__Your task__: From the opening line of the records through the line bearing "have ''memory'' or ''persistence''?", set down every line exactly.

__Exercise input__:

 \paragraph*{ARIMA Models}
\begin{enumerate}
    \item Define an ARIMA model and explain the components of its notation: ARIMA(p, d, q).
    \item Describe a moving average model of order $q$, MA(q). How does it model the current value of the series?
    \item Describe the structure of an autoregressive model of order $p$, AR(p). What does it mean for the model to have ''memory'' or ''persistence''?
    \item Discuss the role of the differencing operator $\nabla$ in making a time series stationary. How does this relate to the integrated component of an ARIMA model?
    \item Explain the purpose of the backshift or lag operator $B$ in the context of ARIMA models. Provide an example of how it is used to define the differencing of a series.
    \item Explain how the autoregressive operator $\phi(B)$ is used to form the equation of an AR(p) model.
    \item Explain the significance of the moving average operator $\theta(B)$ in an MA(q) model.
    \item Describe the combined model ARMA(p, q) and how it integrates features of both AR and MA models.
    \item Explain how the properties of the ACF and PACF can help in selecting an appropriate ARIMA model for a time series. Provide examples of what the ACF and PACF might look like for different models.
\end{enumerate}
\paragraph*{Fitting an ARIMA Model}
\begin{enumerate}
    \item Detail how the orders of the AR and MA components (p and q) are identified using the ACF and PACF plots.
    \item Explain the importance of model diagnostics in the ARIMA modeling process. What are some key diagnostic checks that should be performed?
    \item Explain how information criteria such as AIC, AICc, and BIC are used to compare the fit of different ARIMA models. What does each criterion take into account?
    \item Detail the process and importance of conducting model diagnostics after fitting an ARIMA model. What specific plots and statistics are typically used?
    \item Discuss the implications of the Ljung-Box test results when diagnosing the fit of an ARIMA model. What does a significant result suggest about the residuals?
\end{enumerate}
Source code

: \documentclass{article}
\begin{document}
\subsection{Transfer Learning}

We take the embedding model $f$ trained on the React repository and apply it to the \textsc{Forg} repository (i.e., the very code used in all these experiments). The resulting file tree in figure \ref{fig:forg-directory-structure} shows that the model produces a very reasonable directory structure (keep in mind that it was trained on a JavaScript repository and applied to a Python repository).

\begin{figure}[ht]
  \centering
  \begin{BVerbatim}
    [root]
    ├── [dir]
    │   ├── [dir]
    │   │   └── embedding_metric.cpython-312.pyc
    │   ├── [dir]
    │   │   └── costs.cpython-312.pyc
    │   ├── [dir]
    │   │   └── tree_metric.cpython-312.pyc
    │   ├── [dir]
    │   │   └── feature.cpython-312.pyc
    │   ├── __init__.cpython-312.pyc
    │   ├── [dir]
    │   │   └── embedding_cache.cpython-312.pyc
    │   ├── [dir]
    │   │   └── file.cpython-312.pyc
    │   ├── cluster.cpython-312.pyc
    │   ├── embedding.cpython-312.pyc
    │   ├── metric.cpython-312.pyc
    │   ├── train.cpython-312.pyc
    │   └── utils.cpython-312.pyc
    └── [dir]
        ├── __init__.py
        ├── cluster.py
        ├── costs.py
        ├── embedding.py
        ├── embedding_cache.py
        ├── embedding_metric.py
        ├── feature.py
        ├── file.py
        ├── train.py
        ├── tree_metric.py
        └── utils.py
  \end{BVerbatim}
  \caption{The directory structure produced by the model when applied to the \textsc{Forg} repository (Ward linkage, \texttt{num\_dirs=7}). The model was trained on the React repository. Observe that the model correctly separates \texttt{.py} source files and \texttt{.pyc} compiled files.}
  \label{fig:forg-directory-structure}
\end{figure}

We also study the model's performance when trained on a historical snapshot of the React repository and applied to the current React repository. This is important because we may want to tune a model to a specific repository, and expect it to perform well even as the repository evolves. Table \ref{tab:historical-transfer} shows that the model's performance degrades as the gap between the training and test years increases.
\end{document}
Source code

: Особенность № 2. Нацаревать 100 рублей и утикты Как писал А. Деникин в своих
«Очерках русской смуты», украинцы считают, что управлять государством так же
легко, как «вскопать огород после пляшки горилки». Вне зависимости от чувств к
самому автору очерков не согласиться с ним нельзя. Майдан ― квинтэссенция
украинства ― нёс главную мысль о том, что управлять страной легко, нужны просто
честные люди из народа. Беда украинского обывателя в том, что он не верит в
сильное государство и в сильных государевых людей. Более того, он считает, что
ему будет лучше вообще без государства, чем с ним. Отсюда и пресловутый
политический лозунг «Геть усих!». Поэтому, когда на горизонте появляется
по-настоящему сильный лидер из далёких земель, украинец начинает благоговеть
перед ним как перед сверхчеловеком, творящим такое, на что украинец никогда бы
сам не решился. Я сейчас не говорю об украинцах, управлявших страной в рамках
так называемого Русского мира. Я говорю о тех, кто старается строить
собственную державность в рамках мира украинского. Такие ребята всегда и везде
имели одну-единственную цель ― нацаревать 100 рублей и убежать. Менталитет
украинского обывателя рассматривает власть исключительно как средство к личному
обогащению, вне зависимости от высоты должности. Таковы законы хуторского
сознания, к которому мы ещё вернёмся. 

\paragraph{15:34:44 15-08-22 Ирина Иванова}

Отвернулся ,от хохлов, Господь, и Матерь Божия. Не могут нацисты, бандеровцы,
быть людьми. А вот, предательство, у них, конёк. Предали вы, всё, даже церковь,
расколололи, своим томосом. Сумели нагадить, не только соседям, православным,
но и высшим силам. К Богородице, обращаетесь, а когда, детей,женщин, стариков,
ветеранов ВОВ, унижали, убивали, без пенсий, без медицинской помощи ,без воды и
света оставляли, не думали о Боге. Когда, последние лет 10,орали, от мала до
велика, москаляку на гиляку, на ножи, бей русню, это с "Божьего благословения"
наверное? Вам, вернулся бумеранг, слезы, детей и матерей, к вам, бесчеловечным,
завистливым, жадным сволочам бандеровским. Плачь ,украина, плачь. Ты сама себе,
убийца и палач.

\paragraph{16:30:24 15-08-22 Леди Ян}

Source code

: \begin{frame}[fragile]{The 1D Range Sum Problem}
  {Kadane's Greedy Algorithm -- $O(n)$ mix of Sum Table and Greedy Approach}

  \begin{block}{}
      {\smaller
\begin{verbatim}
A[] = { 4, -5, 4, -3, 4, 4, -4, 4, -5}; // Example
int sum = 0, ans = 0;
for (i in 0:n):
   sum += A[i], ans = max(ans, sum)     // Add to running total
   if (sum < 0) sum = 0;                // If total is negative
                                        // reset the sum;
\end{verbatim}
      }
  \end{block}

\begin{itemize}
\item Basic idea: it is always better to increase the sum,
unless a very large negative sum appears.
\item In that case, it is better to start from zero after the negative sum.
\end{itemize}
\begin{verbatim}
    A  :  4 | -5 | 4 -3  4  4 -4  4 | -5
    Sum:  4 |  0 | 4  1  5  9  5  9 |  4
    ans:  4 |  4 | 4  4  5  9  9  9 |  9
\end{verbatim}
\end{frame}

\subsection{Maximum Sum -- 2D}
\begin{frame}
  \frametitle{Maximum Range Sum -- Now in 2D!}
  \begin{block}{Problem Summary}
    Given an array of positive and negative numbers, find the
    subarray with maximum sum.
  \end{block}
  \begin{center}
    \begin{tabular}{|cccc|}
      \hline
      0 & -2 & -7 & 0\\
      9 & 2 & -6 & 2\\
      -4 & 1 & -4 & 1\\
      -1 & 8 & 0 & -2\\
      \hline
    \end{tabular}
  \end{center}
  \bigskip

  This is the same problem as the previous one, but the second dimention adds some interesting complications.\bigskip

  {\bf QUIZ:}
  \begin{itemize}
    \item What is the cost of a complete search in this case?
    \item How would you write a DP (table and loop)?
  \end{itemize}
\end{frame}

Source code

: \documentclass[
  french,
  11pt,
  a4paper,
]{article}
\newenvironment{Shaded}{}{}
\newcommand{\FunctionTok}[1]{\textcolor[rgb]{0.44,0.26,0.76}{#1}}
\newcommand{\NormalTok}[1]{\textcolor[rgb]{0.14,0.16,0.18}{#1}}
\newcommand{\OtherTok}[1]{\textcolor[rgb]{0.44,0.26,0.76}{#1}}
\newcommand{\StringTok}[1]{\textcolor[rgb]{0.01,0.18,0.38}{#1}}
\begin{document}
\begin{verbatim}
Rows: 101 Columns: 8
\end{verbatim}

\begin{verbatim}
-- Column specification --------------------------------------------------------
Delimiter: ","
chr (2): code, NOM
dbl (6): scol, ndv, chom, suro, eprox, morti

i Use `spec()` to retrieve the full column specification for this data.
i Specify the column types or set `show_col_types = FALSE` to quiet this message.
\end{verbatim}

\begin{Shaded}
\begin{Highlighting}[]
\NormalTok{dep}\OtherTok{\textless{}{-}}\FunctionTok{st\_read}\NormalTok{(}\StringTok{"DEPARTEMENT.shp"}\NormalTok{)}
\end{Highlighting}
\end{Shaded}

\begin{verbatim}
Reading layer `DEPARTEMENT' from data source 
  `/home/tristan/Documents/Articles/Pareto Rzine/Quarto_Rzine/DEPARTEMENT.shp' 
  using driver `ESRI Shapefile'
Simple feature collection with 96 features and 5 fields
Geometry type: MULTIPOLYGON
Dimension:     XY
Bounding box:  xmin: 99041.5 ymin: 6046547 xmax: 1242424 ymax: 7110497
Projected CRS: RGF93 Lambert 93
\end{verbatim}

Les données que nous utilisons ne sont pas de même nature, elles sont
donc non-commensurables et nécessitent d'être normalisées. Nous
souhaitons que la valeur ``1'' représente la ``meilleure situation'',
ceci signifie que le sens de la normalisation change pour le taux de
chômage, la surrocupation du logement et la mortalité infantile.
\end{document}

__Written answer__:
 \paragraph*{ARIMA Models}
\begin{enumerate}
    \item Define an ARIMA model and explain the components of its notation: ARIMA(p, d, q).
    \item Describe a moving average model of order $q$, MA(q). How does it model the current value of the series?
    \item Describe the structure of an autoregressive model of order $p$, AR(p). What does it mean for the model to have ''memory'' or ''persistence''?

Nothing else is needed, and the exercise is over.